:: WORK REQUEST ::
Please report, as a single number, how many lines in the entries include the string "sequence".

============

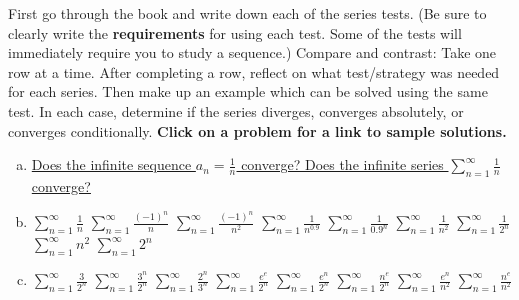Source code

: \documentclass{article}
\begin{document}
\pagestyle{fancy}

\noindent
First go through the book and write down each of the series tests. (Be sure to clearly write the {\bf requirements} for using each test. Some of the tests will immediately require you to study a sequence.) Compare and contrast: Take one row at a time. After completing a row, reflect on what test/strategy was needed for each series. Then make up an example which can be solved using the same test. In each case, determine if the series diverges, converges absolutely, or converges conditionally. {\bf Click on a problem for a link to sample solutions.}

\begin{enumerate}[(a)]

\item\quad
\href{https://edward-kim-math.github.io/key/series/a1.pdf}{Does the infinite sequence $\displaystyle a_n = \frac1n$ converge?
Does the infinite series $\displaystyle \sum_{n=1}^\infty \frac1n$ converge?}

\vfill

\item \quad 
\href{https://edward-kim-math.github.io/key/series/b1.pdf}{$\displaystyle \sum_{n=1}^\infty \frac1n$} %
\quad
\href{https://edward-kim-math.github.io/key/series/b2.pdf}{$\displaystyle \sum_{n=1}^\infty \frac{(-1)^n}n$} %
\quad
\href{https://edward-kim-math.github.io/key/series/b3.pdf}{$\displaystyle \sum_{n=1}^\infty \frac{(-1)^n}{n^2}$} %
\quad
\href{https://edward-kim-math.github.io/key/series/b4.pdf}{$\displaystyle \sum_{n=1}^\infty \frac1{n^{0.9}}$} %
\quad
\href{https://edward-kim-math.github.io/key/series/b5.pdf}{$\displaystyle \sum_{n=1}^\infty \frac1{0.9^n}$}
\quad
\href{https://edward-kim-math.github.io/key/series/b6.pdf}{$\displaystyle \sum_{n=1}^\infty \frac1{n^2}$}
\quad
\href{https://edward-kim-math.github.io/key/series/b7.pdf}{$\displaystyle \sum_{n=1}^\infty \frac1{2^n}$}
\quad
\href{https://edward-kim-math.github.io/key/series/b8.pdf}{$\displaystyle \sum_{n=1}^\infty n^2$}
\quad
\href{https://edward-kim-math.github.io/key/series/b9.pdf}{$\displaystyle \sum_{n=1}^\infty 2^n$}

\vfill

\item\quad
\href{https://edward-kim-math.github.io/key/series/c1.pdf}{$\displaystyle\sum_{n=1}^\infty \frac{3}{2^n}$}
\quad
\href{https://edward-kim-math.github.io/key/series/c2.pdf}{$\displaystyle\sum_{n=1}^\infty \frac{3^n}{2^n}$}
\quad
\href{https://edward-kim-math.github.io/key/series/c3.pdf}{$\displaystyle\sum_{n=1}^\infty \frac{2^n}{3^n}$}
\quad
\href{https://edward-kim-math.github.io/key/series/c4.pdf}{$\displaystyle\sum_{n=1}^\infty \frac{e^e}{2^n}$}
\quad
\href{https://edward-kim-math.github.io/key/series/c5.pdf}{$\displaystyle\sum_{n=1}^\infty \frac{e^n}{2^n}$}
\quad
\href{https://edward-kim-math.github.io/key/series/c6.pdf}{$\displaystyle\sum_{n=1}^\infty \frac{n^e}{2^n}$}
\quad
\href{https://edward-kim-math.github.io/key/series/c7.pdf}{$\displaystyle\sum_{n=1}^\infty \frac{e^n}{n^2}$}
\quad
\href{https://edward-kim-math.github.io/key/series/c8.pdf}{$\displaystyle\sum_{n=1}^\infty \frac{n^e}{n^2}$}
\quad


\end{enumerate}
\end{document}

============

:: SOLUTION TO THIS EXERCISE ::
2